■ **Task objective**
Tally how many lines in this material contain the word "Window", and reply only with the count.

++++++++

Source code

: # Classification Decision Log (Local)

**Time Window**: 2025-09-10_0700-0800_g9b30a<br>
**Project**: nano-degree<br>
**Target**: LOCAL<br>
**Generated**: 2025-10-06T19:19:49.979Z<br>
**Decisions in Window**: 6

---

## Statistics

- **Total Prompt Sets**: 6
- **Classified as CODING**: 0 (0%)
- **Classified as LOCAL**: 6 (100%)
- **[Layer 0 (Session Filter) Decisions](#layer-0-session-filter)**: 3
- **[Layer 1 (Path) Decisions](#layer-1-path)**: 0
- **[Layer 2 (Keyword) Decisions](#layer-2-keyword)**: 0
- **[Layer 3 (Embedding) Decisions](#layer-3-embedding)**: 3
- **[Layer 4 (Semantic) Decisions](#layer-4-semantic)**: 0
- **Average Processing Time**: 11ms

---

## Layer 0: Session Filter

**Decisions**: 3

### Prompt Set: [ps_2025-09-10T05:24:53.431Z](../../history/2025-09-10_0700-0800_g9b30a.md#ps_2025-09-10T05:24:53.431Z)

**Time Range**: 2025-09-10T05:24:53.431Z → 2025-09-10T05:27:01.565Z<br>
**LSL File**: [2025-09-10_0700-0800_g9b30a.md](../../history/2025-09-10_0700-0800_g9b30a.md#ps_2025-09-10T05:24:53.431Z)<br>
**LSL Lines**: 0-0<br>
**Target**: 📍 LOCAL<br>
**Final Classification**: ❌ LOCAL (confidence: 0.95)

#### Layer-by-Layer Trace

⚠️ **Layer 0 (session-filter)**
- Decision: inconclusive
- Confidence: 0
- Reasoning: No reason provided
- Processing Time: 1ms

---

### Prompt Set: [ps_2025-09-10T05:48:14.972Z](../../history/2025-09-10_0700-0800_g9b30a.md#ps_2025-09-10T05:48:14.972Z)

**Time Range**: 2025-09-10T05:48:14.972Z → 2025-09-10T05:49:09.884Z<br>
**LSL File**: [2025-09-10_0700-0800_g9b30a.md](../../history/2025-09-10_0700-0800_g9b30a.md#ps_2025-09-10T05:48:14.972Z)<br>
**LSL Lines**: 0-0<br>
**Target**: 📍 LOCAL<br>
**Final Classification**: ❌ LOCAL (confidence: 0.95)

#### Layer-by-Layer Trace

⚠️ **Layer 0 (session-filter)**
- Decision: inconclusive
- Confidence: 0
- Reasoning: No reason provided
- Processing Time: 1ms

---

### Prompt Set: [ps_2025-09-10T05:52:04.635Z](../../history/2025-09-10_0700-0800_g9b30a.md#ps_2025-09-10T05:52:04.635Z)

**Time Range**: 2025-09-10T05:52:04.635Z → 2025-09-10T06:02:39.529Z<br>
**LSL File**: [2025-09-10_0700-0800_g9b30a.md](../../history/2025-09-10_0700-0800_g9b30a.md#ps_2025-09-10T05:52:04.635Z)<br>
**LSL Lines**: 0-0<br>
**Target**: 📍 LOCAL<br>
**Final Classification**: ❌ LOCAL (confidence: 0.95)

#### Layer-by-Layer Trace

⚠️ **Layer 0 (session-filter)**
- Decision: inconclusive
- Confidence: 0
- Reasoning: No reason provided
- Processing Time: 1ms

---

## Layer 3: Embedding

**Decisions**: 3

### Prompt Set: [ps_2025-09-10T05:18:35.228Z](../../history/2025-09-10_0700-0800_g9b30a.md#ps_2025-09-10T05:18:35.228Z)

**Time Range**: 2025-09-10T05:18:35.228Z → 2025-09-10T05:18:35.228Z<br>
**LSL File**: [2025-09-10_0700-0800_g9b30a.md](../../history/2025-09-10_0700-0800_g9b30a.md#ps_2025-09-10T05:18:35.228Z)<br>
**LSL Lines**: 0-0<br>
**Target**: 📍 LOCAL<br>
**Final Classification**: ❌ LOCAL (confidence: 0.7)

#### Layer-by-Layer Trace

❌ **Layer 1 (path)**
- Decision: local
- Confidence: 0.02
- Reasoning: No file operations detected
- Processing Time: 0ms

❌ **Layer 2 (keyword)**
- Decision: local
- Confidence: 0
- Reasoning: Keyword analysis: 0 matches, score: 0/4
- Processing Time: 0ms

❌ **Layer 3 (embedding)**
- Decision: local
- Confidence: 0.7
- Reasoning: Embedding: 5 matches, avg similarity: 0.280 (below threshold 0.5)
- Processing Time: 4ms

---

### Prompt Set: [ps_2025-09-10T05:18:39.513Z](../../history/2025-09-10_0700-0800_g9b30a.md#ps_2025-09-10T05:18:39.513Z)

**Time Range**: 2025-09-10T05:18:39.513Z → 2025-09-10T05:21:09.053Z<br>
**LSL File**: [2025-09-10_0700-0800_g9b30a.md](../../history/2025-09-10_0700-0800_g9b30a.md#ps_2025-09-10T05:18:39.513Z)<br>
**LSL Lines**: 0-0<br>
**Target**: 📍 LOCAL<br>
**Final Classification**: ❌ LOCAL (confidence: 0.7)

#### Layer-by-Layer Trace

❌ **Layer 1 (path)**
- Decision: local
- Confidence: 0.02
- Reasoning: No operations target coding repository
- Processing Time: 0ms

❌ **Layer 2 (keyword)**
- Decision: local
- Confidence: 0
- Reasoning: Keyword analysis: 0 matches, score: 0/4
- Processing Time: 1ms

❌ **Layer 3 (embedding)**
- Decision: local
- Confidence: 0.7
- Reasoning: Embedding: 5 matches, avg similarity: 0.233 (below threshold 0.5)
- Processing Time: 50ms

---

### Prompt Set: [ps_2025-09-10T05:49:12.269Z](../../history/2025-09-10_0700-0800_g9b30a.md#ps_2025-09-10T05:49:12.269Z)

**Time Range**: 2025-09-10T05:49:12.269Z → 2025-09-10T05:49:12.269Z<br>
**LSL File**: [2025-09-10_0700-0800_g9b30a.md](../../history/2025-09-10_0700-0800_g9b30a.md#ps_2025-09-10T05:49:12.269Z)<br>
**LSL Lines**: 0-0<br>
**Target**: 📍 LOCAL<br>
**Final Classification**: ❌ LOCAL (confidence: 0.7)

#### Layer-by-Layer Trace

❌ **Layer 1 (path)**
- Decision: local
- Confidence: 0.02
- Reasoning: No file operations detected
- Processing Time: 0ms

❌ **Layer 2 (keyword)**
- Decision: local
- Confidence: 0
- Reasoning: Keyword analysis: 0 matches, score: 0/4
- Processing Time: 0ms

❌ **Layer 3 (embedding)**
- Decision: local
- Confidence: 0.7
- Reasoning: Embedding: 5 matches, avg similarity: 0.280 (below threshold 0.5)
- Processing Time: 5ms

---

++++++++

■ **Exercise result**
2